I see myself - desperate to cross High Street to the promised land of newer, better tanks - reflected in the miserable, whining children in Jumbo. And I want to feel compassion for them. But it´s hard because I also want to fix them. I want them to be grown-ups already so they can understand "the dissatisfaction of unrealized possibility" or at least have the shame not to cry in public. Maybe my biggest frustration is that it is no longer socially acceptable for me to throw a tantrum in public and I haven´t found a better coping mechanism to replace it. Contemplating "the dissatisfaction of unrealized possibility" does not feel nearly as good as punching the ground and screaming. As an adult, I have a greater ability to "self-medicate" because I have infinitely more freedom to choose the toys, foods, drinks, people, places, and events that fill my life. But the ability to treat the specific symptoms of my desires does nothing to heal the condition. I want. I want. I was reminded of this condition in December when a strong desire, which I could not meet given my then situation, overwhelmed me. Many nights, the fetal position on the floor was my favorite place to be.
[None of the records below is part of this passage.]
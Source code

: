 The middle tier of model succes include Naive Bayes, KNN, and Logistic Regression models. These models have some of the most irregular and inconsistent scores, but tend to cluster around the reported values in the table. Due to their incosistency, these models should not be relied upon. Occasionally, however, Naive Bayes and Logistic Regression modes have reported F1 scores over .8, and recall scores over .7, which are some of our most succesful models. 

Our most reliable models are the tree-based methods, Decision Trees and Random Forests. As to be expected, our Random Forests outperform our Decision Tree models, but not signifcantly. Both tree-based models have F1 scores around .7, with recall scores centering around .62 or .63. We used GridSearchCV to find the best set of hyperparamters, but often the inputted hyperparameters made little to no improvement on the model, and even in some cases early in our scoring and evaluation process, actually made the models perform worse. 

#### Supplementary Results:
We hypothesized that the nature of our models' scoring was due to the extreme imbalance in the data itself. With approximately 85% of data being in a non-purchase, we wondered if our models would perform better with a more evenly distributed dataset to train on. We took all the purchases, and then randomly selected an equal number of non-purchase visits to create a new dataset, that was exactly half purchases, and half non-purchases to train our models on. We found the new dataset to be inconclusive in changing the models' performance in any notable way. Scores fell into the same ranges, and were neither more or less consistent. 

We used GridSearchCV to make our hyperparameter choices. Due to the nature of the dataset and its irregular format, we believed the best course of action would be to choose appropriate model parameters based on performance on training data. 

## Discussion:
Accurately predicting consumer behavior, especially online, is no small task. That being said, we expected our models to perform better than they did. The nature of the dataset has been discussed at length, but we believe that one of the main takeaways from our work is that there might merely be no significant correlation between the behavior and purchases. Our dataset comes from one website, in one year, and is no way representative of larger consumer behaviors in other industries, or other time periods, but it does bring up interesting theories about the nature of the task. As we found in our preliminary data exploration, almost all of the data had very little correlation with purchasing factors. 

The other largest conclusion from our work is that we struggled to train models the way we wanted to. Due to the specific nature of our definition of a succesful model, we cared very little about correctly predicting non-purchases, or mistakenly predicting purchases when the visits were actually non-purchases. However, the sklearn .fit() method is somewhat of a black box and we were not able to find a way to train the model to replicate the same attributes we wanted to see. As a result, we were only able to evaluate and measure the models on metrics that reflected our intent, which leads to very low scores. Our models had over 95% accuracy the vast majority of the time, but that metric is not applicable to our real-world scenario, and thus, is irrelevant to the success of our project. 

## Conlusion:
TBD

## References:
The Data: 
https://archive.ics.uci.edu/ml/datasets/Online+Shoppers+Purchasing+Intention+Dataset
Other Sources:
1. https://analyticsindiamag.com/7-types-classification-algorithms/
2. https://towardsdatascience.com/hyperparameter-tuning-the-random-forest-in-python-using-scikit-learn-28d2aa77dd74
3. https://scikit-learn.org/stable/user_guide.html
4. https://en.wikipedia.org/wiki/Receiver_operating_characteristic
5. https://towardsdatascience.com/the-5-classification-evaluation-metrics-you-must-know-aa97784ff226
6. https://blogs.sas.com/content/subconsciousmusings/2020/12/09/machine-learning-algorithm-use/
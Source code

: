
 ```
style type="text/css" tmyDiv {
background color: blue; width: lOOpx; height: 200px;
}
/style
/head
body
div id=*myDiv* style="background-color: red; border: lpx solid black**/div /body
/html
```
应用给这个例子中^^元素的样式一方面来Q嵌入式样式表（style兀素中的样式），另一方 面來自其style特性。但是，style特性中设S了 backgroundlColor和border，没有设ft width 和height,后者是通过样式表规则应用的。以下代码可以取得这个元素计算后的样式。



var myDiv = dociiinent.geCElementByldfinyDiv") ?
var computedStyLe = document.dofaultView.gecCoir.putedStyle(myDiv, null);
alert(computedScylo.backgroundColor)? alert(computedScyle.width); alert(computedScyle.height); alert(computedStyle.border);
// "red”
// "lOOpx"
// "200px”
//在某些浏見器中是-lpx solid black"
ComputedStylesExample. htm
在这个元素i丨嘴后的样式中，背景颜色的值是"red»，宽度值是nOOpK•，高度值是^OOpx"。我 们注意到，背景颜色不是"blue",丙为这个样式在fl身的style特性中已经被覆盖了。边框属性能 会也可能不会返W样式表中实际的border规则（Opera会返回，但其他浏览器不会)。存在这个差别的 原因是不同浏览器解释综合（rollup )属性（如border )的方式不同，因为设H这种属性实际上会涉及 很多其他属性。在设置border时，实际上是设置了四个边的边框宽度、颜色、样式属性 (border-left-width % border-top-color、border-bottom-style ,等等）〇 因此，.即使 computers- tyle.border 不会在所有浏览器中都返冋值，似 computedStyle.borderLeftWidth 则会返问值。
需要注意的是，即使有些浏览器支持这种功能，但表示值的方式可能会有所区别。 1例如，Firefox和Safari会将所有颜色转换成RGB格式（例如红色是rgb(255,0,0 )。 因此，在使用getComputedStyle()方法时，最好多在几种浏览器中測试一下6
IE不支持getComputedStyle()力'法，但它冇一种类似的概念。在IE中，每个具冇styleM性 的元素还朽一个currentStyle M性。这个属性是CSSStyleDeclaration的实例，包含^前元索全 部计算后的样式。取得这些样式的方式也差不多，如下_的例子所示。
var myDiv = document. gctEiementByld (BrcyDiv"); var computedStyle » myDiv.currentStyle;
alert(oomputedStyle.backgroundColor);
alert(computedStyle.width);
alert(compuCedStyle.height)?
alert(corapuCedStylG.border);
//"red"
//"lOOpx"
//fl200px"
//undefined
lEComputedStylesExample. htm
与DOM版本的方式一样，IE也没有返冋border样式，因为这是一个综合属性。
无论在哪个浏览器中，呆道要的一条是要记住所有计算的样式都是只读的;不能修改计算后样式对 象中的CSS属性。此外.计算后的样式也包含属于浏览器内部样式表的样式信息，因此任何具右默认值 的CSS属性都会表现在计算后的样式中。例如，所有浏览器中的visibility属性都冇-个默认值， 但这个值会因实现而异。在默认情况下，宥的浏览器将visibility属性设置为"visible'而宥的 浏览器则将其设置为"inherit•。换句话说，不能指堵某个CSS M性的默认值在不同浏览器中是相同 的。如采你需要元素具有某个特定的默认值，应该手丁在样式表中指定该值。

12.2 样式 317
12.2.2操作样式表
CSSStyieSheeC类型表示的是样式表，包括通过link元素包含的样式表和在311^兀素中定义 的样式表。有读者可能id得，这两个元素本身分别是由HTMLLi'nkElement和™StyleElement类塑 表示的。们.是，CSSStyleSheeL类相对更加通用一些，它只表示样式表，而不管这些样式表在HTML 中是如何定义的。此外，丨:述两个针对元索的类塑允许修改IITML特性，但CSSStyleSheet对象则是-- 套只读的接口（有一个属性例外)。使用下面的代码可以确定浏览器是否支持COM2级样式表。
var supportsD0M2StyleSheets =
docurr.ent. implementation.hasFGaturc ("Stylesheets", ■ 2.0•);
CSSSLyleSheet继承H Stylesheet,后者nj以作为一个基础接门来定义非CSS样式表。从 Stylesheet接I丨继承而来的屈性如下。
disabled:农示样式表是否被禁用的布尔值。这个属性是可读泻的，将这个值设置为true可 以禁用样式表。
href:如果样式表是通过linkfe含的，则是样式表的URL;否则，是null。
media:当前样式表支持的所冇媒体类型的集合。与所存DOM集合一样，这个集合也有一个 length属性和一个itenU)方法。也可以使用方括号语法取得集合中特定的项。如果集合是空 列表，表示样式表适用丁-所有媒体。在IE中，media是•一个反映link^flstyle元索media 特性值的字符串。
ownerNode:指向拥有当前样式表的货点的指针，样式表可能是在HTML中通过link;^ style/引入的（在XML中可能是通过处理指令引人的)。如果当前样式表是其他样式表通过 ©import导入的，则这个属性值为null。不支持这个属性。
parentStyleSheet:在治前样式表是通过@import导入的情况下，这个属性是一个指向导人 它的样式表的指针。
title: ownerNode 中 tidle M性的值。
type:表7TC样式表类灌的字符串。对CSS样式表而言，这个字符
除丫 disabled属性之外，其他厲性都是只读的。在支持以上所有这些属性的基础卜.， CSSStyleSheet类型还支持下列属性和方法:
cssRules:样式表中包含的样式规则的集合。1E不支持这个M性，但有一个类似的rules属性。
I considered quitting my job. Considered isn´t the right word though because it suggests far more rational mental activity than I was capable of at the time. The part of me that wanted to quit was the same part of me that wanted to run away to the supermarket. For a newer, better life!
Well, tomorrow I begin my newer, better life on Isla Mocha. I´ll be back when I discover it´s exactly the same, when I run out of food, or when seven nights are up.